• **Exercise**
Keep every line in which "steps" occurs and drop the rest of the data.

- - - - -

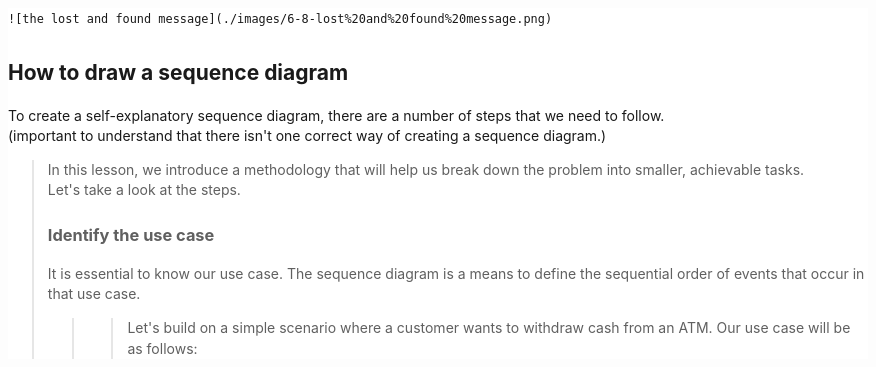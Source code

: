     ![the lost and found message](./images/6-8-lost%20and%20found%20message.png)

## How to draw a sequence diagram

To create a self-explanatory sequence diagram, there are a number of steps that we need to follow.  
(important to understand that there isn't one correct way of creating a sequence diagram.)

> In this lesson, we introduce a methodology that will help us break down the problem into smaller, achievable tasks.  
>  Let's take a look at the steps.
>
> ### Identify the use case
>
> It is essential to know our use case. The sequence diagram is a means to define the sequential order of events that occur in that use case.
>
> > > Let's build on a simple scenario where a customer wants to withdraw cash from an ATM. Our use case will be as follows:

- - - - -

• **Solution to this exercise**
To create a self-explanatory sequence diagram, there are a number of steps that we need to follow.  
>  Let's take a look at the steps.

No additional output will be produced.